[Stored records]
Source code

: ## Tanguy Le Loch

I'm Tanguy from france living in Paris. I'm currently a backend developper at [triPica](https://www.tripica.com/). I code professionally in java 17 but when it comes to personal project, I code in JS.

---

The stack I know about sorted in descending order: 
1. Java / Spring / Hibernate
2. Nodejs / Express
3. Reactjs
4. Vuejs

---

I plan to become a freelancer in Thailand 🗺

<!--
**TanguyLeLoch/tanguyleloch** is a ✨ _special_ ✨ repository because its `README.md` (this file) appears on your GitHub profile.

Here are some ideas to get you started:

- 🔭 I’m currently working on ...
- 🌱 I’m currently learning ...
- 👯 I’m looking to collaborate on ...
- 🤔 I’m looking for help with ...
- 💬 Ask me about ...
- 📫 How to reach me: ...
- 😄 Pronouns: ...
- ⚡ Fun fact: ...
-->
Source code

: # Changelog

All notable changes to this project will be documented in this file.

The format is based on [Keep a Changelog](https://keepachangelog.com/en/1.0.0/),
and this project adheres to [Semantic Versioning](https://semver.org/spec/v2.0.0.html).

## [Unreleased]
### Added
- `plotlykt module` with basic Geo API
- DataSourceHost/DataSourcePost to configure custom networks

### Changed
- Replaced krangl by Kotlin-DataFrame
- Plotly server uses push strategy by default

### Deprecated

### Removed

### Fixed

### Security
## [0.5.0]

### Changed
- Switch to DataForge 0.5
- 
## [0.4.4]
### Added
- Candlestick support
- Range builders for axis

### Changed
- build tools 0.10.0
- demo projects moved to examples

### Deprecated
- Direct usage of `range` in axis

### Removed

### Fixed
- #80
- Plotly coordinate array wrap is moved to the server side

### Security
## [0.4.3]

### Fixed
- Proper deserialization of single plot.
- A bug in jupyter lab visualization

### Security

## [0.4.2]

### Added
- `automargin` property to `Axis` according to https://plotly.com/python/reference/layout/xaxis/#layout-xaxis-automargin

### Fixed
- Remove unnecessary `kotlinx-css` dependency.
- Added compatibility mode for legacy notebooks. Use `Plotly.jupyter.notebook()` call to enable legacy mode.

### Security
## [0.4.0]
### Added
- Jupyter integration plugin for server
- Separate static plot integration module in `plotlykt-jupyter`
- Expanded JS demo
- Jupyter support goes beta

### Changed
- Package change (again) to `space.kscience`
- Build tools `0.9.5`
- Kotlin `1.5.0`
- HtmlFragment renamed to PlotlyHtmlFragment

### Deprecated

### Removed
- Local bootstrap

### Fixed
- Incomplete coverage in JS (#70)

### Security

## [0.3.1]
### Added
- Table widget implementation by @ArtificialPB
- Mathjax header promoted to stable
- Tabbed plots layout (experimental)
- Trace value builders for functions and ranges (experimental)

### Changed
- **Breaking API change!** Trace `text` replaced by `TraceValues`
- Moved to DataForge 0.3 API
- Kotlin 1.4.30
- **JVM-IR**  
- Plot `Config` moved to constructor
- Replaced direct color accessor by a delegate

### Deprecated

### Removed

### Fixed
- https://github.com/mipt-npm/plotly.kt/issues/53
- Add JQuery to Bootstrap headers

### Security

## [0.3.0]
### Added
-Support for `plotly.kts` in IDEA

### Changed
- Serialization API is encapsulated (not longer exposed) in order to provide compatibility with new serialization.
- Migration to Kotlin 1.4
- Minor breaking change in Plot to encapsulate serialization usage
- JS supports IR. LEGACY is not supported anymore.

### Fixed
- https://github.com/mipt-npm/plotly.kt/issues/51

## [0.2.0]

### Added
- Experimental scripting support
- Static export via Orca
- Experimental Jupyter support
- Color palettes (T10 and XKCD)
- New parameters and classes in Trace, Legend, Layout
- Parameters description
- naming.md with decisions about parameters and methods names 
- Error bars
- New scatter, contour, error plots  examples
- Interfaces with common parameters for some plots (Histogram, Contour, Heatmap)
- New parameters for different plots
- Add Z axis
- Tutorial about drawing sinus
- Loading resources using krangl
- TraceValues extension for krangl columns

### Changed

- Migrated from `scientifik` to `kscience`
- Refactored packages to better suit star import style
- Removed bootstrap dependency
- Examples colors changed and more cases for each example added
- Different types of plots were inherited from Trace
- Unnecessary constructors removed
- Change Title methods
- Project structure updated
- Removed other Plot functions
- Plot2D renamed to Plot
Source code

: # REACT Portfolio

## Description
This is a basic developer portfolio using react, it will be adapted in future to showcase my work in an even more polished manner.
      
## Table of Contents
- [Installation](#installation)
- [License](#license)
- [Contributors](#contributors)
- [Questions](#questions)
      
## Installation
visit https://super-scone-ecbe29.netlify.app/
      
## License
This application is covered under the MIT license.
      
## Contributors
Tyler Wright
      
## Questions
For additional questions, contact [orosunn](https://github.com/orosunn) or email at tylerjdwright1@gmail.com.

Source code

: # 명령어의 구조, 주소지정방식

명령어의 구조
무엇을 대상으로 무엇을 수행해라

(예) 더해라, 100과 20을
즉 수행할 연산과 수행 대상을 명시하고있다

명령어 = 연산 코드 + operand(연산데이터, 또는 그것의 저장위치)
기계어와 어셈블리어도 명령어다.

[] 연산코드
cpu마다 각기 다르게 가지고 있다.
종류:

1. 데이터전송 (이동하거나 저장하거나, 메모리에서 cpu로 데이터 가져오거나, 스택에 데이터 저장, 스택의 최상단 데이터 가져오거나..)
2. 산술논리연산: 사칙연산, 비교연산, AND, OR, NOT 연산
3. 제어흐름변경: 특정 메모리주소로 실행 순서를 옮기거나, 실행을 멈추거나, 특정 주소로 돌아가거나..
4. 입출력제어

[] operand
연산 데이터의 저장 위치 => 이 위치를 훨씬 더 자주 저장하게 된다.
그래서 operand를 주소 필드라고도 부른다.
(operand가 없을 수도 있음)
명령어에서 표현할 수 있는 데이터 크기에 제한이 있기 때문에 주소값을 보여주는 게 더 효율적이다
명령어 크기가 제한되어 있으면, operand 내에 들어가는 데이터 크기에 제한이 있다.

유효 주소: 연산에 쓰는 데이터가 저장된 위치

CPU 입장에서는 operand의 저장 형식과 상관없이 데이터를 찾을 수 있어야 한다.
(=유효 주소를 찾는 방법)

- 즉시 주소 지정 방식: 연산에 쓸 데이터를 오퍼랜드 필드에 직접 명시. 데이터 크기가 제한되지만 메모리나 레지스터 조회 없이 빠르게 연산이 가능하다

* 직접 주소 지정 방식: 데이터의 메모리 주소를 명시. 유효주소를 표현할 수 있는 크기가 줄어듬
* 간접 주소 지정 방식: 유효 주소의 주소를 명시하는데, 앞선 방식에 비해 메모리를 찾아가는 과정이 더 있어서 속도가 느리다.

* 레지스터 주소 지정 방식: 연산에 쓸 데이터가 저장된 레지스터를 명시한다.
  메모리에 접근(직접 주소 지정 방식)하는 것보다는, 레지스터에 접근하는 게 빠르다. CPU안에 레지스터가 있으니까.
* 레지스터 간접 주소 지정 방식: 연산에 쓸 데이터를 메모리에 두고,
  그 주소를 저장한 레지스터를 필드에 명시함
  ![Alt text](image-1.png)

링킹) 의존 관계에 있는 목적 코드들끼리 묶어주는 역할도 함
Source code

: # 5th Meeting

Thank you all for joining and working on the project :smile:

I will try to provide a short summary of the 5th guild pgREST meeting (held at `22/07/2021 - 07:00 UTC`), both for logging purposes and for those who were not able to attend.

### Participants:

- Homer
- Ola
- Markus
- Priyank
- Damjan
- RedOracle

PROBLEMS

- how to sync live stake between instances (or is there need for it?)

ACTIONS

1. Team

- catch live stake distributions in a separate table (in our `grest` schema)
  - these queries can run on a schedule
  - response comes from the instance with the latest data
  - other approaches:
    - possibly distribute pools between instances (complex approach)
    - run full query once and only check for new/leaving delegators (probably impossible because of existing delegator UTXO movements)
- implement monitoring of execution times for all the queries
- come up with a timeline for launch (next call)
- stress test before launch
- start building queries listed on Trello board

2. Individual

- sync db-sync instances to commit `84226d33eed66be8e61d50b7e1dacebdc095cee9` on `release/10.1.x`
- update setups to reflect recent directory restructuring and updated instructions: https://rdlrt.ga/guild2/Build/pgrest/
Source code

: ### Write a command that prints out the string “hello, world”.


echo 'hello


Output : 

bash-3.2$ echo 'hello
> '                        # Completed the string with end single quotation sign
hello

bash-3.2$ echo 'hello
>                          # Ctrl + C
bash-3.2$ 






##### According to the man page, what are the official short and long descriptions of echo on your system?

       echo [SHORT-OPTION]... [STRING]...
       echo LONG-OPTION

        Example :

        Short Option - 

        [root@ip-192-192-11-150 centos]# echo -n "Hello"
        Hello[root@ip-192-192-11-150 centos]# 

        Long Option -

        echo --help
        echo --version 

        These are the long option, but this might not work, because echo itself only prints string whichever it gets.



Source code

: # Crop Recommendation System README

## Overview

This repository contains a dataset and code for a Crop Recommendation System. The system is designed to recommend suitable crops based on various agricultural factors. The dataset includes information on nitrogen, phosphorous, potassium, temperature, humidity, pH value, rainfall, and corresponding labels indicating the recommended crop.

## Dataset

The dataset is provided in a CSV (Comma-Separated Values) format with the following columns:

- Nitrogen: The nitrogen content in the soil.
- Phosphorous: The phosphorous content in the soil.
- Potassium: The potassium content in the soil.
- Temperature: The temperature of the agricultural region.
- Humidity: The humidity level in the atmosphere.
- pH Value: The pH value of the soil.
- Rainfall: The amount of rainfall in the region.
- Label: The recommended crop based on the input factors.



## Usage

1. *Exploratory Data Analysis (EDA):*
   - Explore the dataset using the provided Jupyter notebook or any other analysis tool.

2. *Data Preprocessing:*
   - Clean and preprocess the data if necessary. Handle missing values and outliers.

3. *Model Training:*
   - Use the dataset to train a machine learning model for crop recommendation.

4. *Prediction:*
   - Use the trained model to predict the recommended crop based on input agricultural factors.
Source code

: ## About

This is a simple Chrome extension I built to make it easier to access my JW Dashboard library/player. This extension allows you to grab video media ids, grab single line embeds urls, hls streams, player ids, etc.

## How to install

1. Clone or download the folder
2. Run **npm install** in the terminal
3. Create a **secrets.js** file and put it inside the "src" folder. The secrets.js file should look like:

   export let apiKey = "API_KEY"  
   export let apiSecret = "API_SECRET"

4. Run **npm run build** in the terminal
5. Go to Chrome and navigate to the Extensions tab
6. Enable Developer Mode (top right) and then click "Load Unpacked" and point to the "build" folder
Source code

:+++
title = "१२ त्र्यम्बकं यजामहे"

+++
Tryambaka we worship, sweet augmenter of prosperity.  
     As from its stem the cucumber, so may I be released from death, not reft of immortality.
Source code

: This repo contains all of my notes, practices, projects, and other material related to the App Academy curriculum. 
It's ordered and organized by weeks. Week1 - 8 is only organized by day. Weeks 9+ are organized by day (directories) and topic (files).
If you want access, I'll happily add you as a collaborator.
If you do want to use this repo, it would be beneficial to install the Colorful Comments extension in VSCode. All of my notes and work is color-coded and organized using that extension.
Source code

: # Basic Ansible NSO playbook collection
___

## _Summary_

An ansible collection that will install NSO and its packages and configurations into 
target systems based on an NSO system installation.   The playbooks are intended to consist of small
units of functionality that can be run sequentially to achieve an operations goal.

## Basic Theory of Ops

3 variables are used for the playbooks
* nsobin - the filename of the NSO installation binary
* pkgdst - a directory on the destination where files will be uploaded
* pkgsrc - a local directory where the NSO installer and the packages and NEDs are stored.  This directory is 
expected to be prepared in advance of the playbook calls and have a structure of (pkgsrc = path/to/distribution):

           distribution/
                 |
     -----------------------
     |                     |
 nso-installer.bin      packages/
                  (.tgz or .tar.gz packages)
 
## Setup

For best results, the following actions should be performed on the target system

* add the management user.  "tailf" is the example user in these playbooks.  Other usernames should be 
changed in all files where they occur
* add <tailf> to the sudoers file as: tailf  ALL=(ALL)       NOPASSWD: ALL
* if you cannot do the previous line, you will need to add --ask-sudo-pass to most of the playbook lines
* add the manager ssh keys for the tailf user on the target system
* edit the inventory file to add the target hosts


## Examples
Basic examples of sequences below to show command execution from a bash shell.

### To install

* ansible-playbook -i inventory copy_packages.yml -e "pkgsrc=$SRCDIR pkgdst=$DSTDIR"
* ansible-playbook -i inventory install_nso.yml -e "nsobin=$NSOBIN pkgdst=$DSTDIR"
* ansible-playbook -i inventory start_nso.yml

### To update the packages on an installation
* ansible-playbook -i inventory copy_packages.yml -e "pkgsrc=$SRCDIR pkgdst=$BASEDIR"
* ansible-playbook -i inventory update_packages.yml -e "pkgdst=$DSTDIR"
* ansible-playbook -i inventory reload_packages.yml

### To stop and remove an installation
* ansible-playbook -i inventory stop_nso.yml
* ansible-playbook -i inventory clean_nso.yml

> Aim of the task: From the records above, print only the lines between the one holding "# 5th Meeting" and the one holding "- these queries can run on a schedule", inclusive, exactly as they stand.

> Answer area:
: # 5th Meeting

Thank you all for joining and working on the project :smile:

I will try to provide a short summary of the 5th guild pgREST meeting (held at `22/07/2021 - 07:00 UTC`), both for logging purposes and for those who were not able to attend.

### Participants:

- Homer
- Ola
- Markus
- Priyank
- Damjan
- RedOracle

PROBLEMS

- how to sync live stake between instances (or is there need for it?)

ACTIONS

1. Team

- catch live stake distributions in a separate table (in our `grest` schema)
  - these queries can run on a schedule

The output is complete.